__Information given__
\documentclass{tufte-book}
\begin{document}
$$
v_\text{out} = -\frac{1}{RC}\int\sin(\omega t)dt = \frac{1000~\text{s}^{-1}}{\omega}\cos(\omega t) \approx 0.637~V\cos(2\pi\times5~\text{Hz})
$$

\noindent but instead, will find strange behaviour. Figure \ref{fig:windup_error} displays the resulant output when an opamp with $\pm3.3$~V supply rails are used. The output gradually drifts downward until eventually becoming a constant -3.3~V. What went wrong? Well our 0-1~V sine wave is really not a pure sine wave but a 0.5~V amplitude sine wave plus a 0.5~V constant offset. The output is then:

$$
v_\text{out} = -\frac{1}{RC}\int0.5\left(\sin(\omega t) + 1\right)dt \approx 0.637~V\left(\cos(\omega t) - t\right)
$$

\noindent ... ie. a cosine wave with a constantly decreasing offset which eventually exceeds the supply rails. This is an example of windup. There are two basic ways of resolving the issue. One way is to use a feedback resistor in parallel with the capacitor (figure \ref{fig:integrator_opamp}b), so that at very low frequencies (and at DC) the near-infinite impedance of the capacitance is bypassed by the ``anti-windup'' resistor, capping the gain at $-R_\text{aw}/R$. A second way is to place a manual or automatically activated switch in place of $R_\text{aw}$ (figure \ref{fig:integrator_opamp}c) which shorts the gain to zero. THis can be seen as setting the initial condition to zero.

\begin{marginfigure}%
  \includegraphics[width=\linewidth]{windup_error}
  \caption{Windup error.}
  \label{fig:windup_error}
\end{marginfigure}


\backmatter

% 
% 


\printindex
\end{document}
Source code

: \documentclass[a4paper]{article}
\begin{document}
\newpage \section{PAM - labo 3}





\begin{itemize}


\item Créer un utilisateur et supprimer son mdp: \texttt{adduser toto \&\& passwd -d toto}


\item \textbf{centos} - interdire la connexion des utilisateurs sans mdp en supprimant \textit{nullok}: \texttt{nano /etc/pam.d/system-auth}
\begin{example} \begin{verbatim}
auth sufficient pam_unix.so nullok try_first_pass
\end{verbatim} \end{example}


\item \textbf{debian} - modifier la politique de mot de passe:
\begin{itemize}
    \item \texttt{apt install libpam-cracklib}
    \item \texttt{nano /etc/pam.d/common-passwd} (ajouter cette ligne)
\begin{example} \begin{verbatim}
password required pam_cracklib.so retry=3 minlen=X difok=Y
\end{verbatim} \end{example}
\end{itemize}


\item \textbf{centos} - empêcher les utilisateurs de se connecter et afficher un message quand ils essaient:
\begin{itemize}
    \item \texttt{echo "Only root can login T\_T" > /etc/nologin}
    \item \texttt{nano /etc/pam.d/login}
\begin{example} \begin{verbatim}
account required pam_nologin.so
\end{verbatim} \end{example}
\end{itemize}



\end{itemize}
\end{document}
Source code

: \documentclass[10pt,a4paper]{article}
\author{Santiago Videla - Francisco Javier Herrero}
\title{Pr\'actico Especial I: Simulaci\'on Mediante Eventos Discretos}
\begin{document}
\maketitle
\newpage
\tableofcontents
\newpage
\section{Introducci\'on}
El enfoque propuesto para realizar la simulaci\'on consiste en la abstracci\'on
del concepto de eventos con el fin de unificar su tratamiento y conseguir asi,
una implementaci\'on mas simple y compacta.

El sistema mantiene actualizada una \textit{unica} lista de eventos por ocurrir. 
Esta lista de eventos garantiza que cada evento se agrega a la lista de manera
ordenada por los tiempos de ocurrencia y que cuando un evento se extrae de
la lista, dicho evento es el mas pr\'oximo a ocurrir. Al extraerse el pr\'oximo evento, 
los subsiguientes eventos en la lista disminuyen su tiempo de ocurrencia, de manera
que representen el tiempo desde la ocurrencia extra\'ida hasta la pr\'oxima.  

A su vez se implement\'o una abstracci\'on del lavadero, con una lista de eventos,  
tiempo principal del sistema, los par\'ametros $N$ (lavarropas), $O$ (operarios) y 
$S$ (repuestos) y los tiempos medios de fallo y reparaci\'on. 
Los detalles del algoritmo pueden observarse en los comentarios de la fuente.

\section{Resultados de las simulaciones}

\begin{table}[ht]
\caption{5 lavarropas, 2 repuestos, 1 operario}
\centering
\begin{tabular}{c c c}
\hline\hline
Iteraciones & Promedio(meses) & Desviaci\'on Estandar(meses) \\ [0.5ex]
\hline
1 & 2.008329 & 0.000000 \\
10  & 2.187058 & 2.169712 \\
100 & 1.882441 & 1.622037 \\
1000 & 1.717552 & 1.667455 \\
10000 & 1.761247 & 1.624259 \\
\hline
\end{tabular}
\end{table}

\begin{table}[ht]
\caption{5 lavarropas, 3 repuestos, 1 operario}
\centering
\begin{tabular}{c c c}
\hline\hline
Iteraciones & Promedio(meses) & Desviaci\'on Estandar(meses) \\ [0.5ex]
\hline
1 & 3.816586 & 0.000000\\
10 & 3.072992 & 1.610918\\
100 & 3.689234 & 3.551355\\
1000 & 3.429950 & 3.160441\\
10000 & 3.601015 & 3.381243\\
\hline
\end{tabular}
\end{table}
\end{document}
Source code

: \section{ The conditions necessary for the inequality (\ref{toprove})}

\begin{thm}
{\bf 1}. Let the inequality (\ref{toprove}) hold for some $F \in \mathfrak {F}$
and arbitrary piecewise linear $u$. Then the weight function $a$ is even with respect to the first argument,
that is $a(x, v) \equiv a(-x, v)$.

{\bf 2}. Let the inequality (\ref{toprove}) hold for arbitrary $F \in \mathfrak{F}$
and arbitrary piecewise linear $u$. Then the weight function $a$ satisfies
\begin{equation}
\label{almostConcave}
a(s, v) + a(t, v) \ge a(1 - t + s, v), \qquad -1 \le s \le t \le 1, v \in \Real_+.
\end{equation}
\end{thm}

__Problem requirements__
Check every line of the listing above for the string "label", and give the number of lines that have it, nothing more.

__Exercise output__
2